Try it: Your task is to filter the entries and copy every line containing the string "Technical".

☆ ☆ ☆

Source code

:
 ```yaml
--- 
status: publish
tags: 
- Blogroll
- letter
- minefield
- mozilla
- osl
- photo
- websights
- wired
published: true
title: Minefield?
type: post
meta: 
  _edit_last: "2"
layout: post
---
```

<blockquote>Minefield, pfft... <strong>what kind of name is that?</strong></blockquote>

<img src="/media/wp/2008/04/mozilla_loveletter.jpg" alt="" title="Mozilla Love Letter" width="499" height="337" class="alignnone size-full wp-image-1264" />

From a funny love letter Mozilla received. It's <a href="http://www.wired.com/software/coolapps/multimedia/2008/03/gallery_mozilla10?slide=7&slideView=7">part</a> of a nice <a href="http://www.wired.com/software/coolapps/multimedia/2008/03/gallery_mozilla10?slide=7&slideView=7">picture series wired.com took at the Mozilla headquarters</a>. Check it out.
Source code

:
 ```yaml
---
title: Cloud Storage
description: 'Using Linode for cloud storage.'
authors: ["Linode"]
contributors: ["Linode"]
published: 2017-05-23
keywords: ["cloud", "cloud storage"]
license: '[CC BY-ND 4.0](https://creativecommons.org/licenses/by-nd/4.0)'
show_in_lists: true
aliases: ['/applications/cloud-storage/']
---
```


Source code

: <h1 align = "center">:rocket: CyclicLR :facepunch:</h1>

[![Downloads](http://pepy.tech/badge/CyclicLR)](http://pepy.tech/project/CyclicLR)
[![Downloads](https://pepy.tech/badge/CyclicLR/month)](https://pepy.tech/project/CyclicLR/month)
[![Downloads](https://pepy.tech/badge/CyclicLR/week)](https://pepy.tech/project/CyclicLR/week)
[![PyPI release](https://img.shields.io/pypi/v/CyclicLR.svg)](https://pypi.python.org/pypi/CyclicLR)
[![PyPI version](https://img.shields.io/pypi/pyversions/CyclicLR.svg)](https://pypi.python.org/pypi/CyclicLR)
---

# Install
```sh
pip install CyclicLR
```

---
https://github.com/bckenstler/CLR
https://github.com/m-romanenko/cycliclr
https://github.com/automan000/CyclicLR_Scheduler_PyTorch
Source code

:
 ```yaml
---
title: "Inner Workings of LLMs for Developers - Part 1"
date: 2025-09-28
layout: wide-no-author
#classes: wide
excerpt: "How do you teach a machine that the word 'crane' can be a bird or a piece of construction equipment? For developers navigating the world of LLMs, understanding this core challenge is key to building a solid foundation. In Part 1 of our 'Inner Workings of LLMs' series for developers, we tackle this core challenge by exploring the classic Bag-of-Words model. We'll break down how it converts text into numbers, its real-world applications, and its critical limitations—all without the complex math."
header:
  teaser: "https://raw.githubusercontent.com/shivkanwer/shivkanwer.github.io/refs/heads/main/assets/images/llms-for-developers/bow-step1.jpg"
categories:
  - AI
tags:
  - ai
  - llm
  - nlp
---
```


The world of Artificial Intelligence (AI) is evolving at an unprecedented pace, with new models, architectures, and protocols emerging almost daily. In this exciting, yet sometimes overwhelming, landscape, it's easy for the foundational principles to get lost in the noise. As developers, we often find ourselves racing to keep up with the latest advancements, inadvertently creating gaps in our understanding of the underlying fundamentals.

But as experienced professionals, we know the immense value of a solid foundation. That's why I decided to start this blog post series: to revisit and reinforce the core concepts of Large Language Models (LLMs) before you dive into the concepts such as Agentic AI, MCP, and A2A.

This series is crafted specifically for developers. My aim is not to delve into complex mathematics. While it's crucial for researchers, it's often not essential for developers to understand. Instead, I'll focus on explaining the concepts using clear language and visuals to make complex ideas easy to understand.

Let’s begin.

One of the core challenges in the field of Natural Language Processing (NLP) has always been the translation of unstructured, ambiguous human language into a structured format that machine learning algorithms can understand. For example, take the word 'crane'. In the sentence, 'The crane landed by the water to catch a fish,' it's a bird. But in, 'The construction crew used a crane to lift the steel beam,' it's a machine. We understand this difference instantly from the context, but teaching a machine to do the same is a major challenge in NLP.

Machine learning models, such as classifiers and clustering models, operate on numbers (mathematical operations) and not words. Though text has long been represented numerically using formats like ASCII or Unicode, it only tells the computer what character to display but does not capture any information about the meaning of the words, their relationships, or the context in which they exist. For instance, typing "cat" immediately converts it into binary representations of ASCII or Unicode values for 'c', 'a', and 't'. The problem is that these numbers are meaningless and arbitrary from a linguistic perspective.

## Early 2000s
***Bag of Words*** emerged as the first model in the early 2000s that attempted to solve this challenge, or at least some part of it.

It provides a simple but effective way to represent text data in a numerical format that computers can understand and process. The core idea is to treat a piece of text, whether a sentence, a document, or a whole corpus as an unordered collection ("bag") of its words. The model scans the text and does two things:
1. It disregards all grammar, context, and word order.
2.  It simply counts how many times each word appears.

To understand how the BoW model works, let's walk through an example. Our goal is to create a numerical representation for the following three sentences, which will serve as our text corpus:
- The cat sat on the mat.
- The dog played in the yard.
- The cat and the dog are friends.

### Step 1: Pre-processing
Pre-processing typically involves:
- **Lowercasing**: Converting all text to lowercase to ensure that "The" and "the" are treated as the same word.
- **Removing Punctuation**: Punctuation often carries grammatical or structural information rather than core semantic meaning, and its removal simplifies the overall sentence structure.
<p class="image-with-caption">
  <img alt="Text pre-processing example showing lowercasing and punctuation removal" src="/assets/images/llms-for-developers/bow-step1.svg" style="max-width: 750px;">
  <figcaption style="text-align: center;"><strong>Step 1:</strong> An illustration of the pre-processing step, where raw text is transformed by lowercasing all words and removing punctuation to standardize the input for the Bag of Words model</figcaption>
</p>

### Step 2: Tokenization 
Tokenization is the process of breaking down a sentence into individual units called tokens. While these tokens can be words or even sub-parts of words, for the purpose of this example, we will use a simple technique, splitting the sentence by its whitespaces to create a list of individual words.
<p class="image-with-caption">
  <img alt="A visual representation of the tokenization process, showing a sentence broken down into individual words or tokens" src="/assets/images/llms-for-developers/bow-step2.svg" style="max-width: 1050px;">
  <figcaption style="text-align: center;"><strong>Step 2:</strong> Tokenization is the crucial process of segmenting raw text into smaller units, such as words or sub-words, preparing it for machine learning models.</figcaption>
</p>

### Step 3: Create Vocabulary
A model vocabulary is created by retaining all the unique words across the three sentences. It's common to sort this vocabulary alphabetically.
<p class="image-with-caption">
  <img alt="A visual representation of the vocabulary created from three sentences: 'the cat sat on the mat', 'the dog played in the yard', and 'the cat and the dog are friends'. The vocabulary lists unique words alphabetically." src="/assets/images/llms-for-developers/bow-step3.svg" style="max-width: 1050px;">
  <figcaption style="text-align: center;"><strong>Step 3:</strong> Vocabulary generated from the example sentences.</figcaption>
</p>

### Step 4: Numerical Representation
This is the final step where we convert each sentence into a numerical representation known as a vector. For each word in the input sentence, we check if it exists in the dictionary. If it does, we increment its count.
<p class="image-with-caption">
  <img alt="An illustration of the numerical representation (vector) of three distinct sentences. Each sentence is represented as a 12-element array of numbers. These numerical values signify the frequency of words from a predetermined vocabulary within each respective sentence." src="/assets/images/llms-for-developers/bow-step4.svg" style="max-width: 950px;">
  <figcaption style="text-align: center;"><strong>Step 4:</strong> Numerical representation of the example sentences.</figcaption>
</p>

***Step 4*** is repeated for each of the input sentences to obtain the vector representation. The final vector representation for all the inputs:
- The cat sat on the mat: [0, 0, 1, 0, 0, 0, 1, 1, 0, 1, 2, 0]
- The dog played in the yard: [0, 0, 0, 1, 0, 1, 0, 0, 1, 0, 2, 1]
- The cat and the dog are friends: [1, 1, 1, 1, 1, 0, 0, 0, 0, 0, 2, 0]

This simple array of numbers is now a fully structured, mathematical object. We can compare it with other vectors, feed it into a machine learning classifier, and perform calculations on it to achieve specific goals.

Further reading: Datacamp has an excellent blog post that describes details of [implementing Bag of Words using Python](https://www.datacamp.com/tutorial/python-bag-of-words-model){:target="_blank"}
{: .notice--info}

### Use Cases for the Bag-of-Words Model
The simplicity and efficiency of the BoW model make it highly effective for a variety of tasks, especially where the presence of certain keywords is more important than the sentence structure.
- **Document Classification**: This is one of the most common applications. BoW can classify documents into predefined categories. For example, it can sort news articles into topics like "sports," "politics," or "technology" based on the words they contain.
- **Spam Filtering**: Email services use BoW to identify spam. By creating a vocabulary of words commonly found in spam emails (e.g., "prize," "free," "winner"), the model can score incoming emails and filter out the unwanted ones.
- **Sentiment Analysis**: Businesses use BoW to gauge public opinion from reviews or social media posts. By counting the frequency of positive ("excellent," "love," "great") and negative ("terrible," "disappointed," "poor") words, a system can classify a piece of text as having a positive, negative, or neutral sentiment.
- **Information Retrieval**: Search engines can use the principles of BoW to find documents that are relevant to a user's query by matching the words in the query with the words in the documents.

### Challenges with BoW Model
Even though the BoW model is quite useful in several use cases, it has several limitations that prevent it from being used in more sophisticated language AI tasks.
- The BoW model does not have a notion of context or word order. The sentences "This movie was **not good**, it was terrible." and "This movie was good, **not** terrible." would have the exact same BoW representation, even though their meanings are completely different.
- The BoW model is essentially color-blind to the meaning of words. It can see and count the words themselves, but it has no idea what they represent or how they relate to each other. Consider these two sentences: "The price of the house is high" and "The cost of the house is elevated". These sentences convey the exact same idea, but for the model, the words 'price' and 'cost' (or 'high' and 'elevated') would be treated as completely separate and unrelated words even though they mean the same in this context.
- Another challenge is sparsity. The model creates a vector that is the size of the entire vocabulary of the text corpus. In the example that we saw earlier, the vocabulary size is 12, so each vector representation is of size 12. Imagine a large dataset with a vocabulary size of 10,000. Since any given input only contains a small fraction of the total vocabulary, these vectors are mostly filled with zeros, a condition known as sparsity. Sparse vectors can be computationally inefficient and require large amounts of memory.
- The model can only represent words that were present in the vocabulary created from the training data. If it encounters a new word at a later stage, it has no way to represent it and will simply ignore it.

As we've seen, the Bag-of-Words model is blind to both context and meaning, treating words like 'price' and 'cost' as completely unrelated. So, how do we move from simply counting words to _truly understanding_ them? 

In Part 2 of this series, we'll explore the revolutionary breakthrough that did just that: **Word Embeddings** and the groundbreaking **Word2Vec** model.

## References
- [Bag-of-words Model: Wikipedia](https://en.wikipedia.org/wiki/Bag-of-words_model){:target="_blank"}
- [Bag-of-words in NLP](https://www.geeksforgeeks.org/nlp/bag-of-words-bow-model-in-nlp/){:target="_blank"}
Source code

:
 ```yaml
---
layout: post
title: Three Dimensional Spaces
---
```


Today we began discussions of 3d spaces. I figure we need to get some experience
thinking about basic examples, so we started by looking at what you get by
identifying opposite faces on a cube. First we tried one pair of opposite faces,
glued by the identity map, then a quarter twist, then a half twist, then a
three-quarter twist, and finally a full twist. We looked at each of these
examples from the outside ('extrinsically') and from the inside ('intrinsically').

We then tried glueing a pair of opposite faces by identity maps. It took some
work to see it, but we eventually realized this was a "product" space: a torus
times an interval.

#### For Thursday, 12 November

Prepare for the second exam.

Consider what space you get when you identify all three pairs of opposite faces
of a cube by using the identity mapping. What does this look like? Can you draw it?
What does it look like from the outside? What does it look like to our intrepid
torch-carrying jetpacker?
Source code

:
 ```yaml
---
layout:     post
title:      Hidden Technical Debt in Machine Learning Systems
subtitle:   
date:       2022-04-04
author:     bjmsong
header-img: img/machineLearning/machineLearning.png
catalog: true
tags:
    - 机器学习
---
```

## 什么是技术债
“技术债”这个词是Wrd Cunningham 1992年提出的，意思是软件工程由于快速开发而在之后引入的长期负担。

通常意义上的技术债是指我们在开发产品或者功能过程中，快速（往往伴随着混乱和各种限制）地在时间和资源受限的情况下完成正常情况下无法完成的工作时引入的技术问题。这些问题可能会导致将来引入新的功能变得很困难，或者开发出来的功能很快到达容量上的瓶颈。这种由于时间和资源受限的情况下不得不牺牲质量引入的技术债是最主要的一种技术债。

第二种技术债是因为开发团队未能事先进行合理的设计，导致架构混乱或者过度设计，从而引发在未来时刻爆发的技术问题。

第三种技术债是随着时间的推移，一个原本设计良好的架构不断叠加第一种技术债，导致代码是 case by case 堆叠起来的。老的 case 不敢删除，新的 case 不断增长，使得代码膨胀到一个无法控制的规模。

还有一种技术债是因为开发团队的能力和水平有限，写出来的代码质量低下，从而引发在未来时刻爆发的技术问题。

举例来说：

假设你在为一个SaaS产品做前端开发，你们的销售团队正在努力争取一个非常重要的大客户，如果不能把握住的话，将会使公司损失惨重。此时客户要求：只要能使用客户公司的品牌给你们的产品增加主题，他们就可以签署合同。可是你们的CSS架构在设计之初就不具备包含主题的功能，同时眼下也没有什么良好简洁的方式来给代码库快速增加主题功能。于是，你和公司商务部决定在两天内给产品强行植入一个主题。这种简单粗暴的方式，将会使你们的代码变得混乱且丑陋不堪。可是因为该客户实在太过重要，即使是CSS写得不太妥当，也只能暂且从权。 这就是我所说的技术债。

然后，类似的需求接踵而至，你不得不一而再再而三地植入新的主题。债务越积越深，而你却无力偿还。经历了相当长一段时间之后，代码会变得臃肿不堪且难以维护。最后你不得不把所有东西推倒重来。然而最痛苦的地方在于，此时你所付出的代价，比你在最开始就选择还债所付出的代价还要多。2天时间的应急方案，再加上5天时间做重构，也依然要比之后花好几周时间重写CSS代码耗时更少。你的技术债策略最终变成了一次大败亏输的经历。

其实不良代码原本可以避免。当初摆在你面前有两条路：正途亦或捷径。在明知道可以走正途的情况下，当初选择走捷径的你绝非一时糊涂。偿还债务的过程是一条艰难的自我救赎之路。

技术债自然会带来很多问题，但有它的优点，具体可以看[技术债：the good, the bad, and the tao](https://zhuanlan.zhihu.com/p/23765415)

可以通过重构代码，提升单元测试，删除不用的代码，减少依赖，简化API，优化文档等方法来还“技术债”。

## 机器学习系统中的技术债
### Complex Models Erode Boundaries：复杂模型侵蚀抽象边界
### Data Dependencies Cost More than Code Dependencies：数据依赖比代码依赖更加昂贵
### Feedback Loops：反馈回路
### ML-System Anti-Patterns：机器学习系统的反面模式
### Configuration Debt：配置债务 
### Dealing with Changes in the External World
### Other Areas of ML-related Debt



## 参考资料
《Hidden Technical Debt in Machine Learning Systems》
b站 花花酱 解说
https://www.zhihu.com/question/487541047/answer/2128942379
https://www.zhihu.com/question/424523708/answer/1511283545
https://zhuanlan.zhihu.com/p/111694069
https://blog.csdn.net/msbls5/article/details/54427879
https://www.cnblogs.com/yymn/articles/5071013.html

☆ ☆ ☆

Written response:
title:      Hidden Technical Debt in Machine Learning Systems
《Hidden Technical Debt in Machine Learning Systems》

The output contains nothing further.